[[ GIVEN INFORMATION open ]]

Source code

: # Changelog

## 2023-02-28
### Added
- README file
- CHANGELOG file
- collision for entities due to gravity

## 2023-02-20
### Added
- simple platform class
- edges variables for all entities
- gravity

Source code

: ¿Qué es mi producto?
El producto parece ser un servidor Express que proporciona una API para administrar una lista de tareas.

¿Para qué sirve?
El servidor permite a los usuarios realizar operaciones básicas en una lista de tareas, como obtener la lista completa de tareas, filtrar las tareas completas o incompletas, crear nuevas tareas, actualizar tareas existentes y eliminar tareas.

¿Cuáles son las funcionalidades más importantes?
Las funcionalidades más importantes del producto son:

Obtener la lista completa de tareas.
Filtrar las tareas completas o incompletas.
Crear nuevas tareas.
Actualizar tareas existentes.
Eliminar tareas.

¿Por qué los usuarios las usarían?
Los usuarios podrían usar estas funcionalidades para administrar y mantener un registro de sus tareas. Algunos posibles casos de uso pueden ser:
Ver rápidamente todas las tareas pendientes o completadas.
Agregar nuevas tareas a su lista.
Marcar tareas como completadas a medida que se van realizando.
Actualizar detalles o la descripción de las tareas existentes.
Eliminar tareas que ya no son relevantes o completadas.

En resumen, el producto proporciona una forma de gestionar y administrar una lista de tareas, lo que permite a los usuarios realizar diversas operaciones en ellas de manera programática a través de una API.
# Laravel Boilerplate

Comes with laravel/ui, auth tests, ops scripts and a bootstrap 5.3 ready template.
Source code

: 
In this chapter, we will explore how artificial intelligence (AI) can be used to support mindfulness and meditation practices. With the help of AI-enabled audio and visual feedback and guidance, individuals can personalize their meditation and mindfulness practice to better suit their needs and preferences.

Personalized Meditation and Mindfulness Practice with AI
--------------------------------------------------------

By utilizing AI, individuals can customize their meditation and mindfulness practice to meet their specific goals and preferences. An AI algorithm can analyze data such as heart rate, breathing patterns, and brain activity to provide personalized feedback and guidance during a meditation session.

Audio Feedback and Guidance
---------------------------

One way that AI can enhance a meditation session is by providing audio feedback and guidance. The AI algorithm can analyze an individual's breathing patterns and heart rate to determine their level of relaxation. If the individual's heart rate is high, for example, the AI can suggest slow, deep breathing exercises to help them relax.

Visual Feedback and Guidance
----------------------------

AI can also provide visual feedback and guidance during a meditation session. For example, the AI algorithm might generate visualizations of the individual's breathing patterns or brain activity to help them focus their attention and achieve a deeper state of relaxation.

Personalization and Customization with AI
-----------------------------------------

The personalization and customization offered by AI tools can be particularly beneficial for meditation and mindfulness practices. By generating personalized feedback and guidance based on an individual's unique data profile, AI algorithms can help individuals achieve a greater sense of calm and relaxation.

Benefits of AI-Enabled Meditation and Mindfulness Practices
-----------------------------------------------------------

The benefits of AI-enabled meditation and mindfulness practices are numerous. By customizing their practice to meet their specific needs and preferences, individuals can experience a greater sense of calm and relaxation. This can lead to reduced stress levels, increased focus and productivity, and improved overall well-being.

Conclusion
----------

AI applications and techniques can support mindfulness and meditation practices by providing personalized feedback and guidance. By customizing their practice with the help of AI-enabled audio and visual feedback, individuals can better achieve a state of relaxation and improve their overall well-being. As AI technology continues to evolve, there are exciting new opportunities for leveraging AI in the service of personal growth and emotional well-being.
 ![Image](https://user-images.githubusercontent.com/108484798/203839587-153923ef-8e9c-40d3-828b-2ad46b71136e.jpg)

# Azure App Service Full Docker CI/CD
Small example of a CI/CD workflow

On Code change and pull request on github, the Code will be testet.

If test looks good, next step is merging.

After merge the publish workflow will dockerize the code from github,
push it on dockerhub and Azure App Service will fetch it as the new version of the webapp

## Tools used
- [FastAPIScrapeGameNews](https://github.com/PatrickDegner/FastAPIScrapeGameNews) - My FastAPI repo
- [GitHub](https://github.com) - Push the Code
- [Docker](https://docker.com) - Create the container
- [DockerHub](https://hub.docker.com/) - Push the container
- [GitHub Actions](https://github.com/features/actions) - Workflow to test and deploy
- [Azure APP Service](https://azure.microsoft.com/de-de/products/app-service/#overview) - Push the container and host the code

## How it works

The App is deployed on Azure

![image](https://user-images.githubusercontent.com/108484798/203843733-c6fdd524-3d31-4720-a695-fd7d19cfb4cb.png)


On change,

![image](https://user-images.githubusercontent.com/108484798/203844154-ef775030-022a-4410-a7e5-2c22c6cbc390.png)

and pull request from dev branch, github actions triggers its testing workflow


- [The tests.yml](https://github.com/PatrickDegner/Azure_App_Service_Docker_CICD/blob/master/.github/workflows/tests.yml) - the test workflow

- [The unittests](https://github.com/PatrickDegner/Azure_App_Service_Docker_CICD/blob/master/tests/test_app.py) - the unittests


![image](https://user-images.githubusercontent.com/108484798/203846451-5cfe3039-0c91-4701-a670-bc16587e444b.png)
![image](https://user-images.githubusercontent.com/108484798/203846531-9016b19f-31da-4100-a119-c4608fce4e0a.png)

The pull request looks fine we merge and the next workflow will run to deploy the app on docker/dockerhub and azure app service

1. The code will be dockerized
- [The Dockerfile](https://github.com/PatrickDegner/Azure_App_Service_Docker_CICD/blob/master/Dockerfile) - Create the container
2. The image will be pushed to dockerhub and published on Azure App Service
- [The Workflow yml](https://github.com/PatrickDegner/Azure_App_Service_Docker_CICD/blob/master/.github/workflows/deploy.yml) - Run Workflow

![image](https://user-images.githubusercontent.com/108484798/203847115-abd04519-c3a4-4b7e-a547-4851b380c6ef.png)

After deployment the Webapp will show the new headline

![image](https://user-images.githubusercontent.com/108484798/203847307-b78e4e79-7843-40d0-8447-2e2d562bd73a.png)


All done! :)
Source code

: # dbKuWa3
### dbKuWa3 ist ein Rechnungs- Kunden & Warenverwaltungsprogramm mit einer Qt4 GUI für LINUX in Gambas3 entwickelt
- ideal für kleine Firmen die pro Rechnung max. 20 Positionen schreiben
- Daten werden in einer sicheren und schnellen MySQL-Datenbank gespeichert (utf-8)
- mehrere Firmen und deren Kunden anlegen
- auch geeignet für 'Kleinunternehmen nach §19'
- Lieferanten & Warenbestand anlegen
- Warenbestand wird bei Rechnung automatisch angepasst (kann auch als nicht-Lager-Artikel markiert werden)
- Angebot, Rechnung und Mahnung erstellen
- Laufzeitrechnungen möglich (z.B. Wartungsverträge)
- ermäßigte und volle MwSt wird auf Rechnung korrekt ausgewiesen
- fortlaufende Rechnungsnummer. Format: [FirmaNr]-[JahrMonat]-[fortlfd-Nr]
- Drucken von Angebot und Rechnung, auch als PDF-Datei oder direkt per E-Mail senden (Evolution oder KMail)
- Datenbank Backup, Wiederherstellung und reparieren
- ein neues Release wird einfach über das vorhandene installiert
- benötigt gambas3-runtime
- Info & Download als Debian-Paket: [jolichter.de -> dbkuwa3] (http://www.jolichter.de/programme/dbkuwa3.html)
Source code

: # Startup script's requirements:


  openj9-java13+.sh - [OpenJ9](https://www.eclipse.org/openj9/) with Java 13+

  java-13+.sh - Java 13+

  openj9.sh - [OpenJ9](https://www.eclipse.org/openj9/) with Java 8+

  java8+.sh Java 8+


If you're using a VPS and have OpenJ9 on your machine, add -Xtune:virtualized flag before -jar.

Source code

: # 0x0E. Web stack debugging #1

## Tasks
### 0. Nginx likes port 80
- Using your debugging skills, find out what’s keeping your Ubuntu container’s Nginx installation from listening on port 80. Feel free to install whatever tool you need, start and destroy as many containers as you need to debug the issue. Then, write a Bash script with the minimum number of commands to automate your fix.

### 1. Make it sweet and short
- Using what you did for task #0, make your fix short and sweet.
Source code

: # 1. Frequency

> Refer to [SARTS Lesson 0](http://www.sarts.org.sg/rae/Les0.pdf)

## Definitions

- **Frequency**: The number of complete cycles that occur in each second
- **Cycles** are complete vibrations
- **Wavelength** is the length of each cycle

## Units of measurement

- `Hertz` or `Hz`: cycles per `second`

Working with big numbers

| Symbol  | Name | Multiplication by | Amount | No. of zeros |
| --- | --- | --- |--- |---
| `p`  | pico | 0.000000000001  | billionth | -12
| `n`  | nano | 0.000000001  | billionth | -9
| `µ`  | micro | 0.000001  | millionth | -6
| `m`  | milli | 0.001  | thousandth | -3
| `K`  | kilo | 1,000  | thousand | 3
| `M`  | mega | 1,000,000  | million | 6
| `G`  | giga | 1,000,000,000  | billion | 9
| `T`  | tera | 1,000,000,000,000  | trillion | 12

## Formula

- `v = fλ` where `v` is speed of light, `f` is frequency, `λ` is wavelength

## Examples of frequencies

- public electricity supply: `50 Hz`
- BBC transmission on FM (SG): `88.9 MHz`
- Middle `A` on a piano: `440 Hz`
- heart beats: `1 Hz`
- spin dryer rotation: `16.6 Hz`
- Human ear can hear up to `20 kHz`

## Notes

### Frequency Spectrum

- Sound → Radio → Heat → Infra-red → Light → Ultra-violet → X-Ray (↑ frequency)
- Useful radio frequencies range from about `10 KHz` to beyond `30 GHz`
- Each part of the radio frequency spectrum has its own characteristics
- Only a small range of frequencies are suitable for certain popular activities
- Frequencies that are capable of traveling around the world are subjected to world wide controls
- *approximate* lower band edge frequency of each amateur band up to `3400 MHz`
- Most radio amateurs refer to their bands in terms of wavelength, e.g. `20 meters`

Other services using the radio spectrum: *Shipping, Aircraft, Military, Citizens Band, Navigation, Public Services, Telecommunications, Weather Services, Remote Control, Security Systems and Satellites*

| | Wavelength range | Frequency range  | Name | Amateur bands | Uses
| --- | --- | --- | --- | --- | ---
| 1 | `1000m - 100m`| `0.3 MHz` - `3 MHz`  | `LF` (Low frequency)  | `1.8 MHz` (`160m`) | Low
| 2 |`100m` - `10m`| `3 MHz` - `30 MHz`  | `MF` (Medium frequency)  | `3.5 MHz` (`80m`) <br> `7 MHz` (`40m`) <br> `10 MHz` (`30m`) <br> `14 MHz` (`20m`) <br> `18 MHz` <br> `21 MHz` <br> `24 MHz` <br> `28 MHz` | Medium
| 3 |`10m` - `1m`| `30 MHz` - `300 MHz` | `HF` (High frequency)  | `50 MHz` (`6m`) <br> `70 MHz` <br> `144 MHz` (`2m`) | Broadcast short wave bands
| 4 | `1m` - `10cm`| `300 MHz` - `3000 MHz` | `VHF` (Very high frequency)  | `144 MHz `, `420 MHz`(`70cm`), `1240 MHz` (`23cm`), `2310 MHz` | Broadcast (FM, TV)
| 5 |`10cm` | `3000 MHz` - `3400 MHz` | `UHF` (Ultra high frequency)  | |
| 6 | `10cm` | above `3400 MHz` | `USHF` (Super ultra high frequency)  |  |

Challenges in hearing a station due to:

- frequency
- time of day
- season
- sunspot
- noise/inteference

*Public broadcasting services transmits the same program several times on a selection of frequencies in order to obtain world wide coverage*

[[ GIVEN INFORMATION closed ]]

**HOW TO COMPLETE THIS TASK:** Return only the lines spanning from the first line of the material through the line with "El producto parece", copied exactly, both ends kept.

**RESPONSE FOR THIS EXERCISE:**
Source code

: # Changelog

## 2023-02-28
### Added
- README file
- CHANGELOG file
- collision for entities due to gravity

## 2023-02-20
### Added
- simple platform class
- edges variables for all entities
- gravity

Source code

: ¿Qué es mi producto?
El producto parece ser un servidor Express que proporciona una API para administrar una lista de tareas.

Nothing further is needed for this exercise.